The most important economic activities are cattle raising, commerce, light industry, food processing, and agriculture. The GDP in 2008 was R$ 692,216,000. Frutal is in the top tier of municipalities in the state with regard to economic and social development. As of 2007 there were 06 banking agencies in the town. There was a dynamic retail infrastructure serving the surrounding area of cattle and agricultural lands. In the rural area there were 1,574 establishments occupying about 3,800 workers. 530 of the farms had tractors, a ratio of one in three. There were 10,726 automobiles in all of the municipality, about one for every 9 inhabitants.

Frutal is an important agricultural producer and a large producer of meat and dairy products.
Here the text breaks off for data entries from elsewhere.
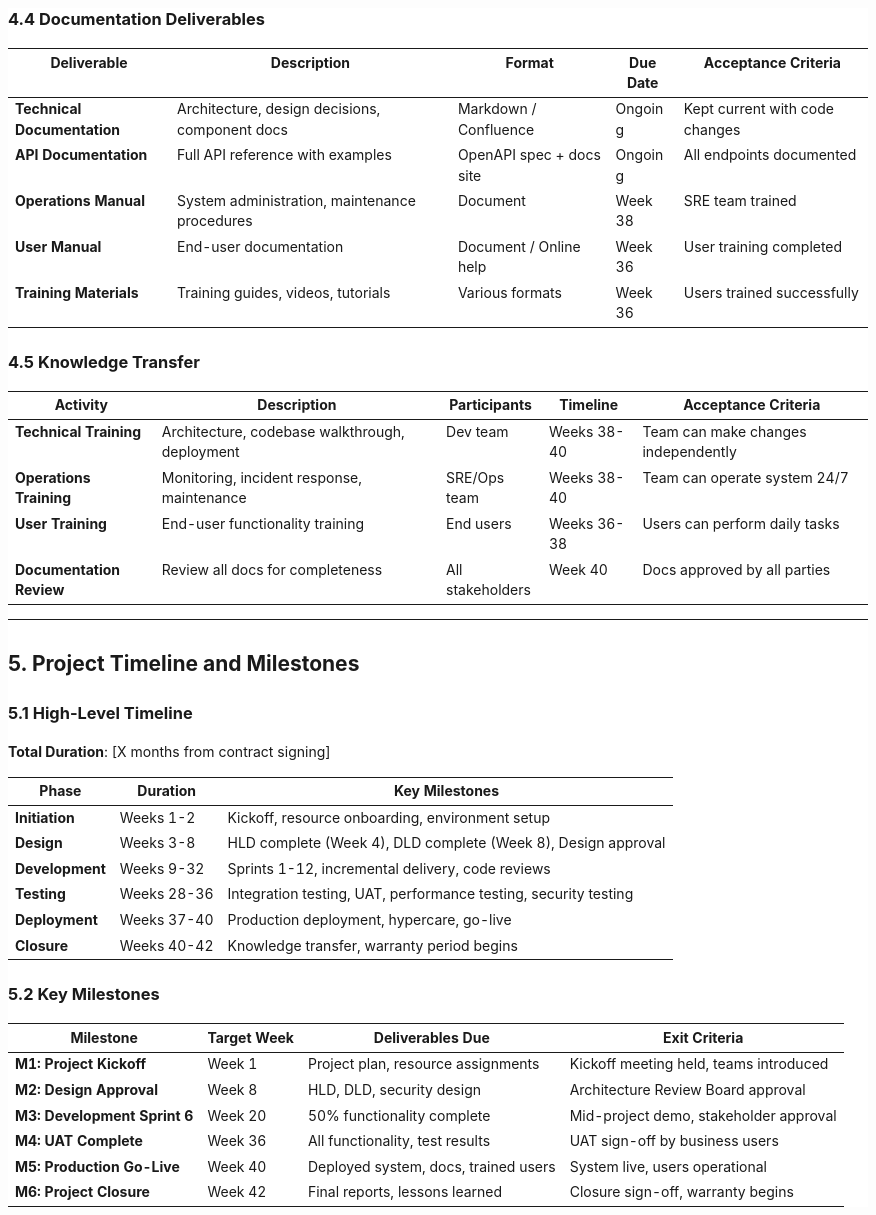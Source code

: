 ### 4.4 Documentation Deliverables

| Deliverable | Description | Format | Due Date | Acceptance Criteria |
|-------------|-------------|--------|----------|---------------------|
| **Technical Documentation** | Architecture, design decisions, component docs | Markdown / Confluence | Ongoing | Kept current with code changes |
| **API Documentation** | Full API reference with examples | OpenAPI spec + docs site | Ongoing | All endpoints documented |
| **Operations Manual** | System administration, maintenance procedures | Document | Week 38 | SRE team trained |
| **User Manual** | End-user documentation | Document / Online help | Week 36 | User training completed |
| **Training Materials** | Training guides, videos, tutorials | Various formats | Week 36 | Users trained successfully |

### 4.5 Knowledge Transfer

| Activity | Description | Participants | Timeline | Acceptance Criteria |
|----------|-------------|--------------|----------|---------------------|
| **Technical Training** | Architecture, codebase walkthrough, deployment | Dev team | Weeks 38-40 | Team can make changes independently |
| **Operations Training** | Monitoring, incident response, maintenance | SRE/Ops team | Weeks 38-40 | Team can operate system 24/7 |
| **User Training** | End-user functionality training | End users | Weeks 36-38 | Users can perform daily tasks |
| **Documentation Review** | Review all docs for completeness | All stakeholders | Week 40 | Docs approved by all parties |

---

## 5. Project Timeline and Milestones

### 5.1 High-Level Timeline

**Total Duration**: [X months from contract signing]

| Phase | Duration | Key Milestones |
|-------|----------|----------------|
| **Initiation** | Weeks 1-2 | Kickoff, resource onboarding, environment setup |
| **Design** | Weeks 3-8 | HLD complete (Week 4), DLD complete (Week 8), Design approval |
| **Development** | Weeks 9-32 | Sprints 1-12, incremental delivery, code reviews |
| **Testing** | Weeks 28-36 | Integration testing, UAT, performance testing, security testing |
| **Deployment** | Weeks 37-40 | Production deployment, hypercare, go-live |
| **Closure** | Weeks 40-42 | Knowledge transfer, warranty period begins |

### 5.2 Key Milestones

| Milestone | Target Week | Deliverables Due | Exit Criteria |
|-----------|-------------|------------------|---------------|
| **M1: Project Kickoff** | Week 1 | Project plan, resource assignments | Kickoff meeting held, teams introduced |
| **M2: Design Approval** | Week 8 | HLD, DLD, security design | Architecture Review Board approval |
| **M3: Development Sprint 6** | Week 20 | 50% functionality complete | Mid-project demo, stakeholder approval |
| **M4: UAT Complete** | Week 36 | All functionality, test results | UAT sign-off by business users |
| **M5: Production Go-Live** | Week 40 | Deployed system, docs, trained users | System live, users operational |
| **M6: Project Closure** | Week 42 | Final reports, lessons learned | Closure sign-off, warranty begins |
There were 157,000 heads of cattle in 2006, of which 53,000 head were dairy cows. The crops with a planted area of more than 100 hectares were:
- sugarcane: 10,128 ha.
- rubber: 628 ha.
- oranges: 6,500 ha.
- pineapple: 1,600 ha.
- corn: 5,000 ha.
- soybeans: 27,000 ha.
- sorghum: 5,000 ha.

==Health and education==

In the health sector there were 04 hospitals with 133 beds and 10 public health clinics. In the educational sector there were 13 municipal, 06 state, and 06 private primary schools. There were 4 state and 3 private middle schools. In higher education there were three institutes: ITECON - Instituto Superior de Educação Continuada; UEMG - Universidade do Estado de Minas Gerais; FAF - Faculdade Frutal.
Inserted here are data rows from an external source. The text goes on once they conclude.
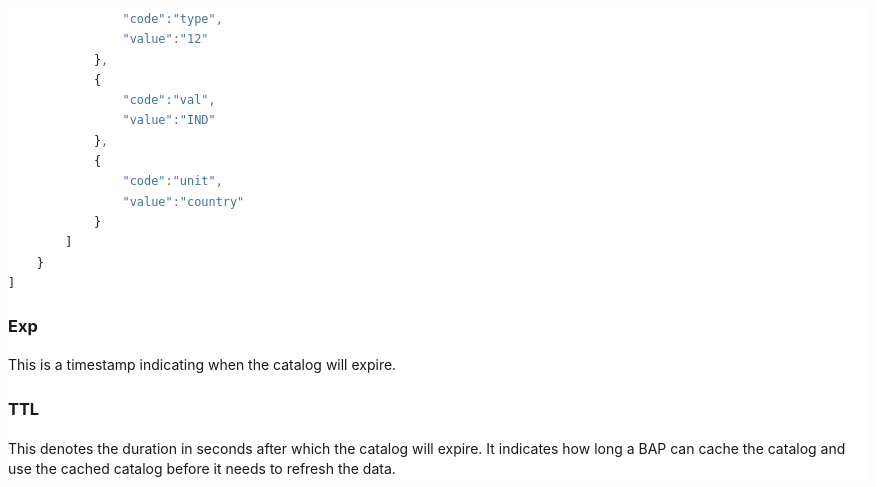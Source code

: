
 ```ts
                "code":"type",
                "value":"12"
            },
            {
                "code":"val",
                "value":"IND"
            },
            {
                "code":"unit",
                "value":"country"
            }
        ]
    }
]

```

### Exp
This is a timestamp indicating when the catalog will expire.

### TTL
This denotes the duration in seconds after which the catalog will expire. It indicates how long a BAP can cache the catalog and use the cached catalog before it needs to refresh the data.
- Municipal Human Development Index: 0.803 (2000)
- State ranking: 32 out of 853 municipalities as of 2000
- National ranking: 495 out of 5,138 municipalities as of 2000
- Literacy rate: 91%
- Life expectancy: 74.7 (average of males and females)

The highest ranking municipality in Minas Gerais in 2000 was Poços de Caldas with 0.841, while the lowest was Setubinha with 0.568. Nationally the highest was São Caetano do Sul in São Paulo with 0.919, while the lowest was Setubinha. In more recent statistics (considering 5,507 municipalities) Manari in the state of Pernambuco has the lowest rating in the country—0,467—putting it in last place.
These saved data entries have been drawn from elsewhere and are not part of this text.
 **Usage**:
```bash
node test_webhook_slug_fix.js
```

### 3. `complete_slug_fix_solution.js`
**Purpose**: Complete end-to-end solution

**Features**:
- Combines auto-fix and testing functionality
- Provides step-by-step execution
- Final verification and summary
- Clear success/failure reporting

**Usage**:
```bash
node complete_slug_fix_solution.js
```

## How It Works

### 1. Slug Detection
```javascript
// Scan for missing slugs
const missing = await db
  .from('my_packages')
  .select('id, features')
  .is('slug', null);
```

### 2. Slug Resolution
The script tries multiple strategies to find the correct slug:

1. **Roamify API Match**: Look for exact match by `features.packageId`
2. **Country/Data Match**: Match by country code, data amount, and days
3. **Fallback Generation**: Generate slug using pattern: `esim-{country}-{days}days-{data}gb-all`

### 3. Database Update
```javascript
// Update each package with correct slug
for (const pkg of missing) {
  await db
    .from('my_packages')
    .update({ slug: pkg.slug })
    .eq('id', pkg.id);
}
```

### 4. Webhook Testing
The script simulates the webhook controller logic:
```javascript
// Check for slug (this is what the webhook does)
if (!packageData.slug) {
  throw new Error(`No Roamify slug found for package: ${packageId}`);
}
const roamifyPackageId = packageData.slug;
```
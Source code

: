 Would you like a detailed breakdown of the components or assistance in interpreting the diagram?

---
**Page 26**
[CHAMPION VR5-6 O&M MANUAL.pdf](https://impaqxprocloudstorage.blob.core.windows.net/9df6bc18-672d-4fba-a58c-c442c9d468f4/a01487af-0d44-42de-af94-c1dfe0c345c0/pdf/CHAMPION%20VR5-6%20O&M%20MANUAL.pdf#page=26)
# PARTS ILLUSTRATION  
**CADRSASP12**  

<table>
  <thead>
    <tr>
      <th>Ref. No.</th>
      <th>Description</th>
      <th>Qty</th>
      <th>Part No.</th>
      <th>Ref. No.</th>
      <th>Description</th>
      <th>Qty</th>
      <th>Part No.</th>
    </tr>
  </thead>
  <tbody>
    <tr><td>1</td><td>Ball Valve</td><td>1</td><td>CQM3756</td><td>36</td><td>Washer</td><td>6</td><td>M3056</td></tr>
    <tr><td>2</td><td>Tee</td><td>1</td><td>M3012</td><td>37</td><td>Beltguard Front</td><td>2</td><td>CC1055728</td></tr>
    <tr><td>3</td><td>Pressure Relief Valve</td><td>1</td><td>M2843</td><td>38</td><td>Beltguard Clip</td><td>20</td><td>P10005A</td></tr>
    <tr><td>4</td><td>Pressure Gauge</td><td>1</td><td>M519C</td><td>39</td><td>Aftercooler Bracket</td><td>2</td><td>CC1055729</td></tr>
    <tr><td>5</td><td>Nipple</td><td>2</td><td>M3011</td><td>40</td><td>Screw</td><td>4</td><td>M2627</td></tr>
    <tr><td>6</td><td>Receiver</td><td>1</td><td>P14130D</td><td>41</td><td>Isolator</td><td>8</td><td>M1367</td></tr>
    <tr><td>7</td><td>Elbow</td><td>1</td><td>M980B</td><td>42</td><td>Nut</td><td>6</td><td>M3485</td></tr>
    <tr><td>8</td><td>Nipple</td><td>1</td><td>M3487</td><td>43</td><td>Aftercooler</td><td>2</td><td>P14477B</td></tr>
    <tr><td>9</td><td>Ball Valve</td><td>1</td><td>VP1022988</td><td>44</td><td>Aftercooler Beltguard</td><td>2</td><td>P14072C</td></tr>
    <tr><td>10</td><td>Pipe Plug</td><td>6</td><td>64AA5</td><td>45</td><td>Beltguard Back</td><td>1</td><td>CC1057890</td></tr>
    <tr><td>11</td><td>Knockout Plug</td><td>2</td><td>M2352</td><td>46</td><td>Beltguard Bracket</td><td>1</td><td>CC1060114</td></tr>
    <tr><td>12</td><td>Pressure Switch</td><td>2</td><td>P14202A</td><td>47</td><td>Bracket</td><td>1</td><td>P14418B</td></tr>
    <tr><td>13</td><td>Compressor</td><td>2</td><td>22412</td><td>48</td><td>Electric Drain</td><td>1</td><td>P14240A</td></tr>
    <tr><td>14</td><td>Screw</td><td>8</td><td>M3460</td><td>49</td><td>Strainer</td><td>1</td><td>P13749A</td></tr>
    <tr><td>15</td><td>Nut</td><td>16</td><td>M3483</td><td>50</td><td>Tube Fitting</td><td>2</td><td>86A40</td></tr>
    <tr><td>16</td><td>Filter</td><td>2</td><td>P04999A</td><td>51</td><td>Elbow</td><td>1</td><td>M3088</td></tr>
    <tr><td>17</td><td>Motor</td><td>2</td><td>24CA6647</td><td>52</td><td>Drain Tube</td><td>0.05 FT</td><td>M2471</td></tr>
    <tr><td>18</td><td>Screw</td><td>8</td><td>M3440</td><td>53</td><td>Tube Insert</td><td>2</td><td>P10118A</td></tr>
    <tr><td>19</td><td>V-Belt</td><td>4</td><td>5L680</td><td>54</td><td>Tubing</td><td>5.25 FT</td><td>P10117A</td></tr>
==Origin of the name and history==

According to oral tradition the name of the city is linked to the abundance of a fruit similar to the jabuticaba, which was known by the first settlers as only "fruit". As a result, the place was called Patrimônio das Frutas, later as Carmo do Fructal and today only Frutal. The first registers mention the arrival of a pioneer Antônio de Paula e Silva in 1835, who settled with his family and slaves on the banks of the Rio Grande. In 1850 the settlement was declared a "arraial" or village, and in 1858 it was raised to the status of district in the municipality of Uberaba, becoming emancipated in the same year with the name of Carmo do Fructal. In 1887 it became a city with the name Frutal.